5.2.11 limit of detection (LOD) — lowest concentration that can be detected by an instrument. LOD is typically defined as three times the standard deviation of the mean noise level (see SEMI F6, lower detectable limit of instrument).
5.2.12 mass flow controller (MFC) — a self-contained device, consisting of a mass flow transducer, control valve, and control and signal-processing electronics, commonly used in the semiconductor industry to measure and regulate the mass flow of gas (as defined in SEMI E29).
5.2.13 pure gas — an inert gas, minimum purity of 99.9995%, and less than 1 ppb of each impurity that is specified to be removed by the DUT.
5.2.14 purifier — generally a catalytic (getter, reactive), resinous, or diatomaceous material within a pressure vessel which removes particulate and/or trace gas impurities from a gas stream (as defined in SEMI F22).
5.2.15 purifier capacity — the total quantity of each trace gas impurity that may be sorbed by the purifier media. Defined as liters impurity/liter purifier media.

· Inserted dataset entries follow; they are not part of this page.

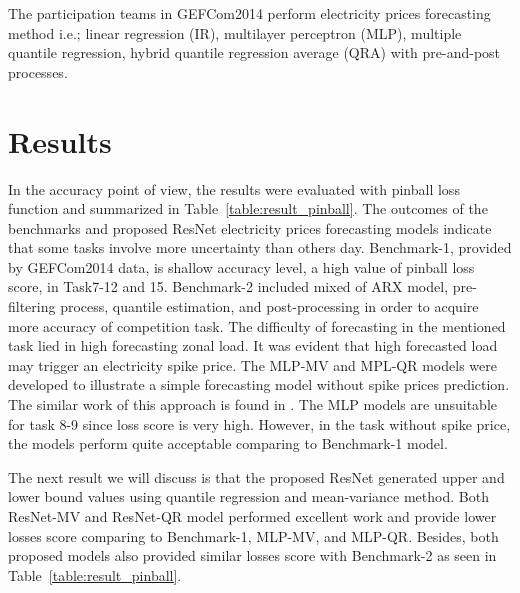 \documentclass[review]{elsarticle}
\begin{document}
      The participation teams in GEFCom2014 perform electricity prices forecasting method i.e.; linear regression (IR)\cite{Dudek2016}, multilayer perceptron (MLP)\cite{Dudek2016},  multiple quantile regression\cite{Juban2016}, hybrid quantile regression average (QRA) with pre-and-post processes\cite{Maciejowska2016}.

  \section{Results}
    In the accuracy point of view, the results were evaluated with pinball loss function and summarized in Table~\ref{table:result_pinball}.
    The outcomes of the benchmarks and proposed ResNet electricity prices forecasting models indicate that some tasks involve more uncertainty than others day.
    Benchmark-1, provided by GEFCom2014 data, is shallow accuracy level, a high value of pinball loss score, in Task7-12 and 15.
    Benchmark-2 included mixed of ARX model, pre-filtering process, quantile estimation, and post-processing in order to acquire more accuracy of competition task.
    The difficulty of forecasting in the mentioned task lied in high forecasting zonal load.
    It was evident that high forecasted load may trigger an electricity spike price.
    The MLP-MV and MPL-QR models were developed to illustrate a simple forecasting model without spike prices prediction.
    The similar work of this approach is found in \cite{Dudek2016}.
    The MLP models are unsuitable for task 8-9 since loss score is very high.
    However, in the task without spike price, the models perform quite acceptable comparing to Benchmark-1 model.

    The next result we will discuss is that the proposed ResNet generated upper and lower bound values using quantile regression and mean-variance method.
    Both ResNet-MV and ResNet-QR model performed excellent work and provide lower losses score comparing to Benchmark-1, MLP-MV, and MLP-QR.
    Besides, both proposed models also provided similar losses score with Benchmark-2 \cite{Maciejowska2016} as seen in Table~\ref{table:result_pinball}.
\end{document}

5.2.16 regeneration — the process of reactivating the purifier media.
5.2.17 test duration — total time required to complete the test procedure.
5.2.18 test flow rate — flow rate through DUT (slpm).
5.2.19 test pressure — pressure immediately upstream of the DUT.
5.2.20 test temperature — operating temperature of DUT.
5.2.21 ultratrace analytical instrumentation — instrumentation that has sufficient sensitivity to measure all impurities of interest at the specified level of the customer, the ppb or sub-ppb level.
5.2.22 zero gas — nitrogen, argon, helium or hydrogen with an estimated level an order of magnitude, or more, lower than the lowest calibration point for each impurity of interest (as defined in SEMI F33).
NOTICE: Semiconductor Equipment and Materials International (SEMI) makes no warranties or representations as to the suitability of the Standards and Safety Guidelines set forth herein for any particular application. The determination of the suitability of the Standard or Safety Guideline is solely the responsibility of the user. Users are cautioned to refer to manufacturer’s instructions, product labels, product data sheets, and other relevant literature, respecting any materials or equipment mentioned herein. Standards and Safety Guidelines are subject to change without notice.
By publication of this Standard or Safety Guideline, SEMI takes no position respecting the validity of any patent rights or copyrights asserted in connection with any items mentioned in this Standard or Safety Guideline. Users of this Standard or Safety Guideline are expressly advised that determination of any such patent rights or copyrights, and the risk of infringement of such rights are entirely their own responsibility.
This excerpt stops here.